Saved data entries →
——

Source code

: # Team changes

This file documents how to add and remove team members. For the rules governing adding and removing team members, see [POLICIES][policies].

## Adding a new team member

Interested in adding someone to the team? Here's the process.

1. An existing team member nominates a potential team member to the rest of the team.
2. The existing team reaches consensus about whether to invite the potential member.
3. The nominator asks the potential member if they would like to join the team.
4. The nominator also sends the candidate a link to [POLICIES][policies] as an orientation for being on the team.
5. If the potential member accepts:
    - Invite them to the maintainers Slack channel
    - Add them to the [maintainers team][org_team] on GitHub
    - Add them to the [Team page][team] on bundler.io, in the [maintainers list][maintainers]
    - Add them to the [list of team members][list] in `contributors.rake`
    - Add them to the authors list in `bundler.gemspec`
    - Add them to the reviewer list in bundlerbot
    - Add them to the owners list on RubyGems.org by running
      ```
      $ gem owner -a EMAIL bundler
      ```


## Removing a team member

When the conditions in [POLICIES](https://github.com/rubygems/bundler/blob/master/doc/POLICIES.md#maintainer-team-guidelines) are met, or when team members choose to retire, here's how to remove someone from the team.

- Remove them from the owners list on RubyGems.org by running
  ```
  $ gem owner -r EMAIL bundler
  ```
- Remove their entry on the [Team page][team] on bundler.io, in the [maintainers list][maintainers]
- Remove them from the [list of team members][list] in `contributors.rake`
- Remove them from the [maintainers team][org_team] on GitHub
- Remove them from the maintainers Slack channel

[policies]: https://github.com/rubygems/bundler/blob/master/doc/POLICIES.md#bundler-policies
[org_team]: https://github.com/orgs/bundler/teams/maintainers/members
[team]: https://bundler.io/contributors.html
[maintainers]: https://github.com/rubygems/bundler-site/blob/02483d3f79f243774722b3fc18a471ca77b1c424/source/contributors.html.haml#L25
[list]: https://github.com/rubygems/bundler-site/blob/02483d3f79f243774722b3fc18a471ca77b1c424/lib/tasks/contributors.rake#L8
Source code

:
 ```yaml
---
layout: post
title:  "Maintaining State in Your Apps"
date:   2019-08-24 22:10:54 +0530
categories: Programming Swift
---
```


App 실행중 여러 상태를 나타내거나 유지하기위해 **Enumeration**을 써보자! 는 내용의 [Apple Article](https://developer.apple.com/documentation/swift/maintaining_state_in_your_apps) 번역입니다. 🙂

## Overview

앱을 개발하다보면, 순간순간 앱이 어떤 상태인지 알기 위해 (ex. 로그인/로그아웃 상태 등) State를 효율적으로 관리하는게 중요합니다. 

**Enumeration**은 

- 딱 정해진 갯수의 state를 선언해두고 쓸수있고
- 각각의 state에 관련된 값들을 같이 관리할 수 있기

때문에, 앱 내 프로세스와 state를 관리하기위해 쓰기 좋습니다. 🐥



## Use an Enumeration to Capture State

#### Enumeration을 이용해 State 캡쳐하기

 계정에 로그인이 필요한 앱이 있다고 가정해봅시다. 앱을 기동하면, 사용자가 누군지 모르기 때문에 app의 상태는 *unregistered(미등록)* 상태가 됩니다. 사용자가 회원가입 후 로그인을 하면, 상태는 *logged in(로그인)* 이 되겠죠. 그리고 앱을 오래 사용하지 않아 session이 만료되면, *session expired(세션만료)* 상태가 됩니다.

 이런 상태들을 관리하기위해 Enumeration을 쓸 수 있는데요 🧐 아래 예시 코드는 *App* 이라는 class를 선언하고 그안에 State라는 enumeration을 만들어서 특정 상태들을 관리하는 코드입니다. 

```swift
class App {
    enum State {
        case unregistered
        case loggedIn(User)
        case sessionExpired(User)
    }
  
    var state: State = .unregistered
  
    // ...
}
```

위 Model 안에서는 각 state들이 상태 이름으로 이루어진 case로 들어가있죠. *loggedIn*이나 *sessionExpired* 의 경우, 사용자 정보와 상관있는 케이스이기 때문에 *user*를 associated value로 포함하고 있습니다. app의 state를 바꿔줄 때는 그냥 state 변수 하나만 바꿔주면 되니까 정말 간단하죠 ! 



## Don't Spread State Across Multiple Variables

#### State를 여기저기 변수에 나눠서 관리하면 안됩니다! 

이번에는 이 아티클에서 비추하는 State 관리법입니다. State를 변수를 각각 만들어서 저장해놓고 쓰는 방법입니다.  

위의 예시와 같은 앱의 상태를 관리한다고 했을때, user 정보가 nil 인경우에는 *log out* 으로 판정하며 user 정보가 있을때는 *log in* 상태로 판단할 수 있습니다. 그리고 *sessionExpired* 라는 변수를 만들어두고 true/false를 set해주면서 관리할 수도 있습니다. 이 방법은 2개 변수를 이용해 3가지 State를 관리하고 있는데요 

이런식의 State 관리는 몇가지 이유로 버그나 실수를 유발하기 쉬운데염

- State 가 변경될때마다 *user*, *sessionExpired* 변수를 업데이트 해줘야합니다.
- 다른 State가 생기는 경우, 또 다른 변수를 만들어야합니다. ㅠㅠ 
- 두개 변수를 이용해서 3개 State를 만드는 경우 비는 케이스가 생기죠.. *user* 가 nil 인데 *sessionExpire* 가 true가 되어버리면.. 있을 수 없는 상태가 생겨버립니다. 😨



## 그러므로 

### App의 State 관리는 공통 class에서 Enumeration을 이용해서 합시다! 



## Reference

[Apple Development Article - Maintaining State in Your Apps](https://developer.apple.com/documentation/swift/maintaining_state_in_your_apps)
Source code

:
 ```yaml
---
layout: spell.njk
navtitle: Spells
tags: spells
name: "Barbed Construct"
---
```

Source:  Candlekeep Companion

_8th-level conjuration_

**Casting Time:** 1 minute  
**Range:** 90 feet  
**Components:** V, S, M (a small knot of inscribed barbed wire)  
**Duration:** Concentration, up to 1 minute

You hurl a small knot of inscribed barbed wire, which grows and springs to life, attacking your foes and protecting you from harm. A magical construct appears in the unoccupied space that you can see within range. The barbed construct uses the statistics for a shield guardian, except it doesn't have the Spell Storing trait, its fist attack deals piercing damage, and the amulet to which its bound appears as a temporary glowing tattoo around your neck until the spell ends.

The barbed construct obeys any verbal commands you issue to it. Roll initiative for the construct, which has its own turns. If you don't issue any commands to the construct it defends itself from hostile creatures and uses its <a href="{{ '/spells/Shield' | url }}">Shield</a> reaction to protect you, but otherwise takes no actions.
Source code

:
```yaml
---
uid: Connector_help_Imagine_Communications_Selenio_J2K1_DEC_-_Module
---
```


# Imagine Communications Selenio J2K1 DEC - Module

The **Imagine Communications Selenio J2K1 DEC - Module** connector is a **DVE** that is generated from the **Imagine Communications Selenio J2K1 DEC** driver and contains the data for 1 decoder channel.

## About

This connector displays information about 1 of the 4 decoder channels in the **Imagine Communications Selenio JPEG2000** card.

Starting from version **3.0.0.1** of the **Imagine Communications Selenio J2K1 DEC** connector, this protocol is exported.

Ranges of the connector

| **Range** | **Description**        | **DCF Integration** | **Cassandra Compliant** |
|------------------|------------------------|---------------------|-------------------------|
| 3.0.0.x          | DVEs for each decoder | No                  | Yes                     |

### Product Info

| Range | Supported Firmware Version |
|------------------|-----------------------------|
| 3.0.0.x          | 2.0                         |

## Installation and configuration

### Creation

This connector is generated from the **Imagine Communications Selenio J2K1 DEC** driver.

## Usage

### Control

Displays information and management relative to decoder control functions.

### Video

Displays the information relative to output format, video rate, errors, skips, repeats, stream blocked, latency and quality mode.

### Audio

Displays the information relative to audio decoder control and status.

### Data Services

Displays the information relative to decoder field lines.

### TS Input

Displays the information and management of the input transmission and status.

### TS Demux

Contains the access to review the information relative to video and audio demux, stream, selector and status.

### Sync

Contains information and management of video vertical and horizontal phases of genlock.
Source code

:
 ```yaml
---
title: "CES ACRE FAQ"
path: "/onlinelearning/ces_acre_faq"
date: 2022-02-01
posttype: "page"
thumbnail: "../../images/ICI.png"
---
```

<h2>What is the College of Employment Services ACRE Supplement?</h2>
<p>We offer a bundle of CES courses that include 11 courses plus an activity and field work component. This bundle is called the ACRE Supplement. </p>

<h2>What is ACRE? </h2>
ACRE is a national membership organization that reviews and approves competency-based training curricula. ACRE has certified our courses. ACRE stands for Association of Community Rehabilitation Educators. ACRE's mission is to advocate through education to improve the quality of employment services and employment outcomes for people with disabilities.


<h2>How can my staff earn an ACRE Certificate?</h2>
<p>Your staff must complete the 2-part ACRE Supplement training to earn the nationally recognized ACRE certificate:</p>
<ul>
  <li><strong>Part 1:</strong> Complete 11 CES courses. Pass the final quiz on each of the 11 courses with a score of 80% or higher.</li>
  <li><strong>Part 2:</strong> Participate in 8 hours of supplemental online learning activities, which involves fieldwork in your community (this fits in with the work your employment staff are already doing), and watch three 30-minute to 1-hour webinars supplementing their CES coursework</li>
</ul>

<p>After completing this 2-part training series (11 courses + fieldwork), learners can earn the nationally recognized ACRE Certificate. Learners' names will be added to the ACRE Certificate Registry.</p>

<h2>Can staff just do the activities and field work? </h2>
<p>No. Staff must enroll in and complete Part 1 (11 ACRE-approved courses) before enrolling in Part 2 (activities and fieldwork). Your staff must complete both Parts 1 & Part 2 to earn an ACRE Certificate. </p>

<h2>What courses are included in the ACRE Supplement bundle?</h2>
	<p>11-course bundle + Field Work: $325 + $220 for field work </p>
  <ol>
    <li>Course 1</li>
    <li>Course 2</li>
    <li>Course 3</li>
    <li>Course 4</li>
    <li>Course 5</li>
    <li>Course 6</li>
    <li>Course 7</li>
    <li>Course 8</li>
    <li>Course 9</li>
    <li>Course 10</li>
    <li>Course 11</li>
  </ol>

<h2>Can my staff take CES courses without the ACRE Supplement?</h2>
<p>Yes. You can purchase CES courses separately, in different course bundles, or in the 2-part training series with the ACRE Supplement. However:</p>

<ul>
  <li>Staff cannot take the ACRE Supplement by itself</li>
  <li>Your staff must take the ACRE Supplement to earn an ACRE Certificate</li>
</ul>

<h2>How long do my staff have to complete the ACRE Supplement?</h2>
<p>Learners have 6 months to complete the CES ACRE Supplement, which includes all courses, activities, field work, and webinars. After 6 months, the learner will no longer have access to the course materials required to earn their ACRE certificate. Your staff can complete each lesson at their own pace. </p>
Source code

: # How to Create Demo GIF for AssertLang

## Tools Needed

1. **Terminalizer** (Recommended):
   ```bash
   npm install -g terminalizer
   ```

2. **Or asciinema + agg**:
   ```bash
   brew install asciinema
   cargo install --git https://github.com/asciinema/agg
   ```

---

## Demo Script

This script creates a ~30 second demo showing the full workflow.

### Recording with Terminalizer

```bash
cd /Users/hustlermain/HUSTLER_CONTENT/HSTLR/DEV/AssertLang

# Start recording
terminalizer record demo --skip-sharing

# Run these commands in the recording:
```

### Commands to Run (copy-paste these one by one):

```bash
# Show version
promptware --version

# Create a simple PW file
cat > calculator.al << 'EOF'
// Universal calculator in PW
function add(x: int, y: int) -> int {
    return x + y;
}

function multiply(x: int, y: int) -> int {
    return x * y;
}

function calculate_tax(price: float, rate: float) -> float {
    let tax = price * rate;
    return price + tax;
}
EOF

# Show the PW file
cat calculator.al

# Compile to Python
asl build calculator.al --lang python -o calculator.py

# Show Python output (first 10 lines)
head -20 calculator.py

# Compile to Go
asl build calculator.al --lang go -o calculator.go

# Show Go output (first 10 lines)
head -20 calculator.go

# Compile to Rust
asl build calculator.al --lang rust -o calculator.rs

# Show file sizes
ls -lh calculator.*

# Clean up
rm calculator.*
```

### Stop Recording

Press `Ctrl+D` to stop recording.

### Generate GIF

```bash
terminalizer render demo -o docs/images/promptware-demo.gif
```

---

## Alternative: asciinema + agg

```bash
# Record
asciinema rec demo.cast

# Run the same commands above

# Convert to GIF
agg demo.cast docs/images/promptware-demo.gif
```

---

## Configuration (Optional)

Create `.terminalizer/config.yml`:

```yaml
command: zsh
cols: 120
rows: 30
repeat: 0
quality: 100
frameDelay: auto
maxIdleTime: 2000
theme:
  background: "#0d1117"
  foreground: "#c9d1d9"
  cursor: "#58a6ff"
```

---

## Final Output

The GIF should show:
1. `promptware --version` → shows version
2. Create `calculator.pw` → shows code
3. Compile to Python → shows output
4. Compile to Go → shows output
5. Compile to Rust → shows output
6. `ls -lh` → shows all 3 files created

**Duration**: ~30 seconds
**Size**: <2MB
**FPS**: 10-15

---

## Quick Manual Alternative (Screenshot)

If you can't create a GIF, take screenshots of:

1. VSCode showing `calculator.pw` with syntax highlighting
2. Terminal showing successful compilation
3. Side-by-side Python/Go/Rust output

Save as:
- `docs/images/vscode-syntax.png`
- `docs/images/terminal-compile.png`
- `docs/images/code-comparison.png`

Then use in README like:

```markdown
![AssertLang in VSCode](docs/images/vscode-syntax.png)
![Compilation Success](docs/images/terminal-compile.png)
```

——

AIM OF THE TASK → Lines from the start of the records through the one containing "2. The existing" are what should be retyped, exactly and in full, both ends included.

ANSWER FOR THE TASK →
Source code

: # Team changes

This file documents how to add and remove team members. For the rules governing adding and removing team members, see [POLICIES][policies].

## Adding a new team member

Interested in adding someone to the team? Here's the process.

1. An existing team member nominates a potential team member to the rest of the team.
2. The existing team reaches consensus about whether to invite the potential member.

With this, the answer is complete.